The world’s only wild red wolves are in jeopardy
The South is home to the world’s only wild red wolves
North Carolina is home to the only wild population of red wolves in the world. Historically, the red wolf ranged across the entire Southeast, but today, the only place in the entire world where wild red wolves can be found is in eastern North Carolina’s Albemarle Peninsula. Even there, they number only over a dozen known red wolves. That’s down more than 80 percent from the wild population of red wolves a decade ago, when an estimated 100 red wolves lived within the same five-county area. Smaller than their gray wolf cousins, America’s red wolf is now classified as “critically endangered”—one of the most endangered canids in the world.
What methods have kept red wolves from going extinct?

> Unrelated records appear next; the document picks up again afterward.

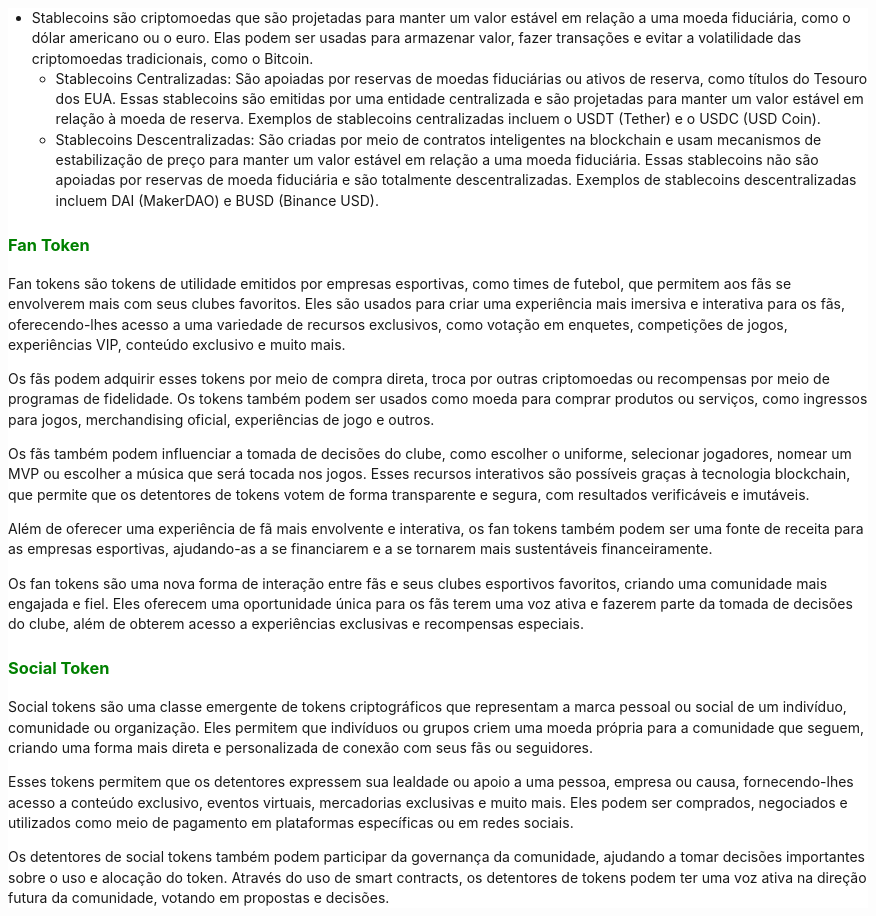 - Stablecoins são criptomoedas que são projetadas para manter um valor estável em relação a uma moeda fiduciária, como o dólar americano ou o euro. Elas podem ser usadas para armazenar valor, fazer transações e evitar a volatilidade das criptomoedas tradicionais, como o Bitcoin.
  - Stablecoins Centralizadas: São apoiadas por reservas de moedas fiduciárias ou ativos de reserva, como títulos do Tesouro dos EUA. Essas stablecoins são emitidas por uma entidade centralizada e são projetadas para manter um valor estável em relação à moeda de reserva. Exemplos de stablecoins centralizadas incluem o USDT (Tether) e o USDC (USD Coin).
  - Stablecoins Descentralizadas: São criadas por meio de contratos inteligentes na blockchain e usam mecanismos de estabilização de preço para manter um valor estável em relação a uma moeda fiduciária. Essas stablecoins não são apoiadas por reservas de moeda fiduciária e são totalmente descentralizadas. Exemplos de stablecoins descentralizadas incluem DAI (MakerDAO) e BUSD (Binance USD).

### <span style="color:green">Fan Token</span>

Fan tokens são tokens de utilidade emitidos por empresas esportivas, como times de futebol, que permitem aos fãs se envolverem mais com seus clubes favoritos. Eles são usados para criar uma experiência mais imersiva e interativa para os fãs, oferecendo-lhes acesso a uma variedade de recursos exclusivos, como votação em enquetes, competições de jogos, experiências VIP, conteúdo exclusivo e muito mais.

Os fãs podem adquirir esses tokens por meio de compra direta, troca por outras criptomoedas ou recompensas por meio de programas de fidelidade. Os tokens também podem ser usados como moeda para comprar produtos ou serviços, como ingressos para jogos, merchandising oficial, experiências de jogo e outros.

Os fãs também podem influenciar a tomada de decisões do clube, como escolher o uniforme, selecionar jogadores, nomear um MVP ou escolher a música que será tocada nos jogos. Esses recursos interativos são possíveis graças à tecnologia blockchain, que permite que os detentores de tokens votem de forma transparente e segura, com resultados verificáveis e imutáveis.

Além de oferecer uma experiência de fã mais envolvente e interativa, os fan tokens também podem ser uma fonte de receita para as empresas esportivas, ajudando-as a se financiarem e a se tornarem mais sustentáveis financeiramente.

Os fan tokens são uma nova forma de interação entre fãs e seus clubes esportivos favoritos, criando uma comunidade mais engajada e fiel. Eles oferecem uma oportunidade única para os fãs terem uma voz ativa e fazerem parte da tomada de decisões do clube, além de obterem acesso a experiências exclusivas e recompensas especiais.

### <span style="color:green">Social Token</span>

Social tokens são uma classe emergente de tokens criptográficos que representam a marca pessoal ou social de um indivíduo, comunidade ou organização. Eles permitem que indivíduos ou grupos criem uma moeda própria para a comunidade que seguem, criando uma forma mais direta e personalizada de conexão com seus fãs ou seguidores.

Esses tokens permitem que os detentores expressem sua lealdade ou apoio a uma pessoa, empresa ou causa, fornecendo-lhes acesso a conteúdo exclusivo, eventos virtuais, mercadorias exclusivas e muito mais. Eles podem ser comprados, negociados e utilizados como meio de pagamento em plataformas específicas ou em redes sociais.

Os detentores de social tokens também podem participar da governança da comunidade, ajudando a tomar decisões importantes sobre o uso e alocação do token. Através do uso de smart contracts, os detentores de tokens podem ter uma voz ativa na direção futura da comunidade, votando em propostas e decisões.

Years of hunting and habitat loss drove the species to the brink of extinction by the 1970s, when the U.S. Fish and Wildlife Service gathered 14 of the remaining wild red wolves and launched a successful captive breeding program. In 1987, USFWS began reintroducing red wolves back into the wild in eastern North Carolina, and by the early 2000s the wild population had grown to approximately 100 animals. Growing and maintaining that healthy population required USFWS to regularly place captive-born red wolf pups into wild dens through a process called “pup fostering” and to implement an adaptive management program reducing hybridization between red wolves and coyotes. These conservation efforts are proven: releasing captive wolves helped the wild population grow from four pairs to nearly 130 animals. Yet for several years, USFWS abandoned protections for red wolves and we went to court to get red wolf conservation back on track. Our efforts led to a historic settlement in 2023 renewing critical red wolf conservation efforts.
We hope to see America’s wild red wolves rebound again, with generations born free and wild, as a result of this agreement.Ramona McGee, Senior Attorney and Leader of SELC’s Wildlife Program
SELC’s work to save red wolves
SELC has been vigilant in fighting USFWS’s anti-conservation policies that rejected science-based thinking. In 2014, the agency allowed private landowners to shoot and kill non-problem red wolves, simultaneously suspending conservation measures that had included releasing captive wolves into the wild and managing coyotes in the federal Red Wolf Recovery Area. SELC sued, successfully putting an end to the authorization of killing or removal of non-problem red wolves, and we sued again in 2020 after USFWS adopted a policy barring the release of captive-born red wolves into the wild. The law doesn’t allow USFWS to walk away from wildlife conservation. After we won a recent federal court ruling, we welcomed the fostering of captive red wolf pups with wild parents, and releases of captive adult wolves into the wild. Notably in 2022, the first red wolf pups were born in the wild since 2018. In 2023, more wild pups were born in the spring, and the fall brought the historic settlement that recommits USFWS to necessary conservation measures. SELC remains committed to getting the critically endangered red wolf a chance at survival.